• EXERCISE OBJECTIVE: For every line in the data below that contains "region", copy the line.

• EXERCISE MATERIAL:
Content starts
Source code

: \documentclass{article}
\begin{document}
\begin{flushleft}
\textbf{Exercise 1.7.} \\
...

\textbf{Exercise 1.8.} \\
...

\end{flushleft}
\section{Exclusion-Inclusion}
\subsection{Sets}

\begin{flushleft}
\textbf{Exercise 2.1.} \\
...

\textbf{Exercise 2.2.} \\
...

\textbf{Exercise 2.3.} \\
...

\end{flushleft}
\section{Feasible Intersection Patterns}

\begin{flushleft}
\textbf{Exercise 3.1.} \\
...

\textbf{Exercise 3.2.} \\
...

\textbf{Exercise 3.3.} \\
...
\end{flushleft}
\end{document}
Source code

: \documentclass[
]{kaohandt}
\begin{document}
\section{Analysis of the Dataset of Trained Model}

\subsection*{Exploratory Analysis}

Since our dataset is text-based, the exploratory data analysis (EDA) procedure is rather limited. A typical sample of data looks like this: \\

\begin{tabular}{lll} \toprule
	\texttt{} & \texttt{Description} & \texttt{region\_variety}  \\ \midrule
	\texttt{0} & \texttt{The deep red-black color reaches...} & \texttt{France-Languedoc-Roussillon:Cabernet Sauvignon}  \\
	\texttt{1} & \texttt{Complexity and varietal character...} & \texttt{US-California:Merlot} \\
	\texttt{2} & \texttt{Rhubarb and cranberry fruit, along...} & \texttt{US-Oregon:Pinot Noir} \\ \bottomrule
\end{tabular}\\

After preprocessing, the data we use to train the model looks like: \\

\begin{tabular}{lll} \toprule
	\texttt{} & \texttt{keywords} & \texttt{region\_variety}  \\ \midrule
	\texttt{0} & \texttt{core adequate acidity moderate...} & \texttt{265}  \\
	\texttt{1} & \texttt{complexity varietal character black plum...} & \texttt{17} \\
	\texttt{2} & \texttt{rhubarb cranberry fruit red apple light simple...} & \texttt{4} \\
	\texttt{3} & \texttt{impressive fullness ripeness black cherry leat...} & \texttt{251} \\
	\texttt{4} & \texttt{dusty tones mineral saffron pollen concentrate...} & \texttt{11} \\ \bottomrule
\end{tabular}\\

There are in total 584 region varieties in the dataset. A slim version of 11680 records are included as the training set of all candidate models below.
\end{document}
Content ends
• TASK RESPONSE:
	\texttt{} & \texttt{Description} & \texttt{region\_variety}  \\ \midrule
	\texttt{} & \texttt{keywords} & \texttt{region\_variety}  \\ \midrule
There are in total 584 region varieties in the dataset. A slim version of 11680 records are included as the training set of all candidate models below.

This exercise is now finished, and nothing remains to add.